Setting up a PBS Scheduler in an AWS Cluster
- Joseph

- Nov 11
- 4 min read
Updated: Nov 13
This is the fifth part of an eight-part series on how to setup an HPC cluster on AWS.
This document explains how to set up an OpenPBS job scheduler in an AWS cluster.
The cluster has seven virtual machines (VMs)
One head / control node (node1)
One login node (node2)
Three compute nodes (node3, node4, node 5)
Two storage nodes (node6, node7)
All the VMs will have the OS Rocky Linux 9.6 (Blue Onyx)
OpenPBS (Portable Batch System) is an open-source workload management and job scheduling system designed for HPC environments. It efficiently allocates compute resources across clusters by queuing, scheduling, and monitoring batch jobs submitted by users. OpenPBS and PBS will be used interchangeably in this document.
There are 3 main types of nodes in the PBS.
Server Node: Central control node of the PBS cluster. This manages job queues, user requests, and job tracking (node1)
Compute Node: Runs the actual computational jobs submitted by users. It acts as the worker node and executes and monitors jobs assigned by the server (node3, node4, node5)
Client node: Used by users to log in, compile code, and submit jobs.
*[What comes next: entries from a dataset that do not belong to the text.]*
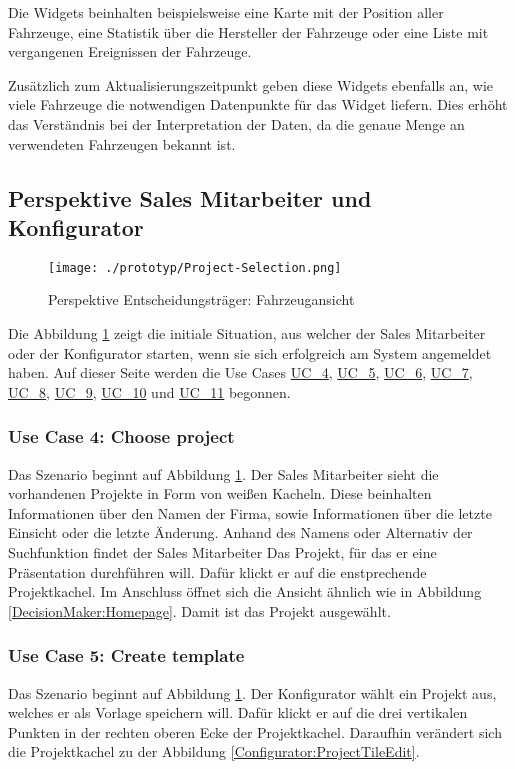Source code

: Die Widgets beinhalten beispielsweise eine Karte mit der Position aller Fahrzeuge, eine Statistik über die Hersteller der Fahrzeuge oder eine Liste mit vergangenen Ereignissen der Fahrzeuge. 

Zusätzlich zum Aktualisierungszeitpunkt geben diese Widgets ebenfalls an, wie viele Fahrzeuge die notwendigen Datenpunkte für das Widget liefern. Dies erhöht das Verständnis bei der Interpretation der Daten, da die genaue Menge an verwendeten Fahrzeugen bekannt ist.

\newpage
\subsection{Perspektive Sales Mitarbeiter und Konfigurator}

\begin{figure}[ht]
  \centering
  \texttt{[image: ./prototyp/Project-Selection.png]}
  \caption{Perspektive Entscheidungsträger: Fahrzeugansicht}
  \label{Configurator:ProjectSelection}
\end{figure}
Die Abbildung \ref{Configurator:ProjectSelection} zeigt die initiale Situation, aus welcher der Sales Mitarbeiter oder der Konfigurator starten, wenn sie sich erfolgreich am System angemeldet haben. Auf dieser Seite werden die Use Cases \hyperlink{Ref:UC4}{UC\_4},  \hyperlink{Ref:UC5}{UC\_5},  \hyperlink{Ref:UC6}{UC\_6},  \hyperlink{Ref:UC7}{UC\_7}, \hyperlink{Ref:UC8}{UC\_8},  \hyperlink{Ref:UC9}{UC\_9},  \hyperlink{Ref:UC10}{UC\_10} und  \hyperlink{Ref:UC11}{UC\_11} begonnen.

\subsubsection{Use Case 4: Choose project}
Das Szenario beginnt auf Abbildung \ref{Configurator:ProjectSelection}. Der Sales Mitarbeiter sieht die vorhandenen Projekte in Form von weißen Kacheln. Diese beinhalten Informationen über den Namen der Firma, sowie Informationen über die letzte Einsicht oder die letzte Änderung. Anhand des Namens oder Alternativ der Suchfunktion findet der Sales Mitarbeiter Das Projekt, für das er eine Präsentation durchführen will. Dafür klickt er auf die enstprechende Projektkachel. Im Anschluss öffnet sich die Ansicht ähnlich wie in Abbildung \ref{DecisionMaker:Homepage}. Damit ist das Projekt ausgewählt.

\subsubsection{Use Case 5: Create template}
Das Szenario beginnt auf Abbildung \ref{Configurator:ProjectSelection}. Der Konfigurator wählt ein Projekt aus, welches er als Vorlage speichern will. Dafür klickt er auf die drei vertikalen Punkten in der rechten oberen Ecke der Projektkachel. Daraufhin verändert sich die Projektkachel zu der Abbildung \ref{Configurator:ProjectTileEdit}.

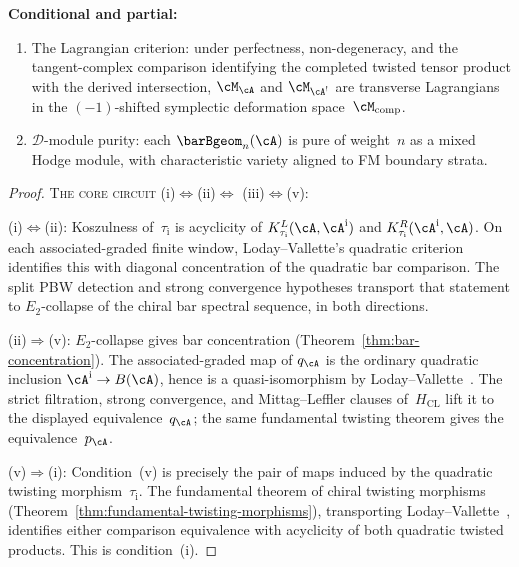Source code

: \begin{theorem}
\smallskip
\noindent\textbf{Conditional and partial:}
\begin{enumerate}
\item[\textup{(xi)}] The Lagrangian criterion: under perfectness,
 non-degeneracy, and the tangent-complex comparison identifying the
 completed twisted tensor product with the derived intersection,
 $\cM_\cA$ and $\cM_{\cA^!}$ are transverse Lagrangians in the
 $(-1)$-shifted symplectic deformation space~$\cM_{\mathrm{comp}}$.
\item[\textup{(xii)}] $\mathcal{D}$-module purity: each
 $\barBgeom_n(\cA)$ is pure of weight~$n$ as a mixed Hodge module,
 with characteristic variety aligned to FM boundary strata.
\end{enumerate}
\end{theorem}

\begin{proof}
\textsc{The core circuit}
\textup{(i)}$\Leftrightarrow$\textup{(ii)}$\Leftrightarrow$%
\textup{(iii)}$\Leftrightarrow$\textup{(v)}:

\smallskip\noindent
\textup{(i)}$\Leftrightarrow$\textup{(ii)}:
Koszulness of~$\tau_{\mathrm i}$ is acyclicity of
$K^L_{\tau_{\mathrm i}}(\cA,\cA^{\mathrm i})$ and
$K^R_{\tau_{\mathrm i}}(\cA^{\mathrm i},\cA)$.  On each associated-graded
finite window, Loday--Vallette's quadratic criterion
\cite[Theorem~3.4.6]{LV12} identifies this with diagonal
concentration of the quadratic bar comparison.  The split PBW
detection and strong convergence hypotheses transport that statement
to $E_2$-collapse of the chiral bar spectral sequence, in both
directions.

\smallskip\noindent
\textup{(ii)}$\Rightarrow$\textup{(v)}:
$E_2$-collapse gives bar concentration
(Theorem~\ref{thm:bar-concentration}).  The associated-graded map of
$q_\cA$ is the ordinary quadratic inclusion
$\cA^{\mathrm i}\to B(\cA)$, hence is a quasi-isomorphism by
Loday--Vallette~\cite[Theorem~3.4.6]{LV12}.  The strict filtration,
strong convergence, and Mittag--Leffler clauses of~$H_{\mathrm{CL}}$
lift it to the displayed equivalence~$q_\cA$; the same fundamental
twisting theorem gives the equivalence~$p_\cA$.

\smallskip\noindent
\textup{(v)}$\Rightarrow$\textup{(i)}:
Condition~\textup{(v)} is precisely the pair of maps induced by the
quadratic twisting morphism~$\tau_{\mathrm i}$.  The fundamental theorem of
chiral twisting morphisms
\textup{(}Theorem~\ref{thm:fundamental-twisting-morphisms}\textup{)},
transporting Loday--Vallette~\cite[Theorem~2.3.2]{LV12}, identifies
either comparison equivalence with acyclicity of both quadratic
twisted products.  This is condition~\textup{(i)}.


\end{proof}
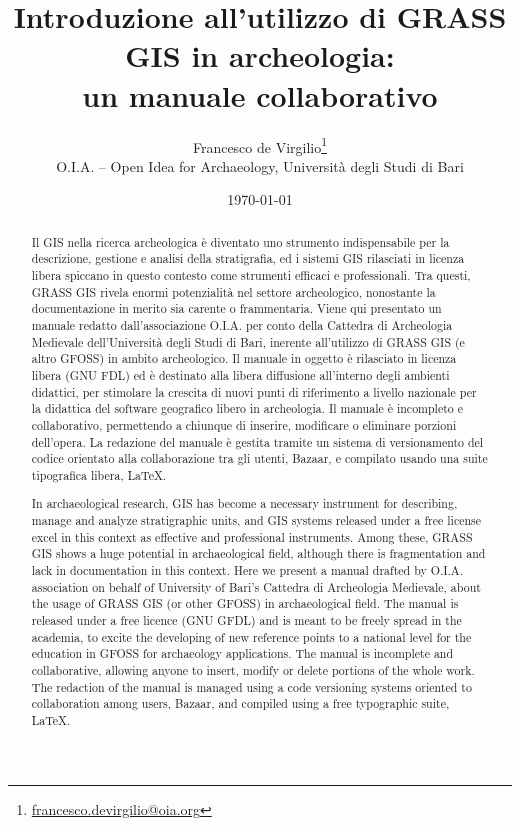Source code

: \documentclass{article}
\title{Introduzione all'utilizzo di GRASS GIS in archeologia:\\un manuale collaborativo}
\author{Francesco de Virgilio\footnote{\href{mailto:francesco.devirgilio@oia.org}{francesco.devirgilio@oia.org}}\\ \small{O.I.A. -- Open Idea for Archaeology, Università degli Studi di Bari}}
\date{\today}
\newenvironment{poliabstract}[1]
{\renewcommand{\abstractname}{#1}\begin{abstract}}
{\end{abstract}}
\begin{document}
	\maketitle

	\begin{poliabstract}{Sommario}
		Il GIS nella ricerca archeologica è diventato uno strumento indispensabile per la descrizione, gestione e analisi della stratigrafia, ed i sistemi GIS rilasciati in licenza libera spiccano in questo contesto come strumenti efficaci e professionali. Tra questi, GRASS GIS rivela enormi potenzialità nel settore archeologico, nonostante la documentazione in merito sia carente o frammentaria. Viene qui presentato un manuale redatto dall'associazione O.I.A. per conto della Cattedra di Archeologia Medievale dell'Università degli Studi di Bari, inerente all'utilizzo di GRASS GIS (e altro GFOSS) in ambito archeologico. Il manuale in oggetto è rilasciato in licenza libera (GNU FDL) ed è destinato alla libera diffusione all'interno degli ambienti didattici, per stimolare la crescita di nuovi punti di riferimento a livello nazionale per la didattica del software geografico libero in archeologia. Il manuale è incompleto e collaborativo, permettendo a chiunque di inserire, modificare o eliminare porzioni dell'opera. La redazione del manuale è gestita tramite un sistema di versionamento del codice orientato alla collaborazione tra gli utenti, Bazaar, e compilato usando una suite tipografica libera, \LaTeX.
	\end{poliabstract}

	\begin{poliabstract}{Abstract}
		In archaeological research, GIS has become a necessary instrument for describing, manage and analyze stratigraphic units, and GIS systems released under a free license excel in this context as effective and professional instruments. Among these, GRASS GIS shows a huge potential in archaeological field, although there is fragmentation and lack in documentation in this context. Here we present a manual drafted by O.I.A. association on behalf of University of Bari's Cattedra di Archeologia Medievale, about the usage of GRASS GIS (or other GFOSS) in archaeological field. The manual is released under a free licence (GNU GFDL) and is meant to be freely spread in the academia, to excite the developing of new reference points to a national level for the education in GFOSS for archaeology applications. The manual is incomplete and collaborative, allowing anyone to insert, modify or delete portions of the whole work. The redaction of the manual is managed using a code versioning systems oriented to collaboration among users, Bazaar, and compiled using a free typographic suite, \LaTeX.
	\end{poliabstract}
\end{document}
These nodes do not to execute jobs (node2)
In our setup, storage servers does not execute jobs and so the storage servers do not require any aspect of PBS, including the PBS clients. In OpenPBS, the MOM (Machine Oriented Mini-server) is the daemon that runs on each compute node and is responsible for executing and managing jobs assigned by the PBS server. Acting as the cluster’s worker agent, it receives job scripts, launches them, monitors their progress, and reports job status back to the server.
Initial installation
The first thing to do when installing OpenPBS is to disable SELinux. Check out the second part of this series on how to do this. The second part also covers how to do the initial installations. The next thing to do is set up passwordless SSH access between all the nodes in the cluster. Check out the third part of this series on how to do this.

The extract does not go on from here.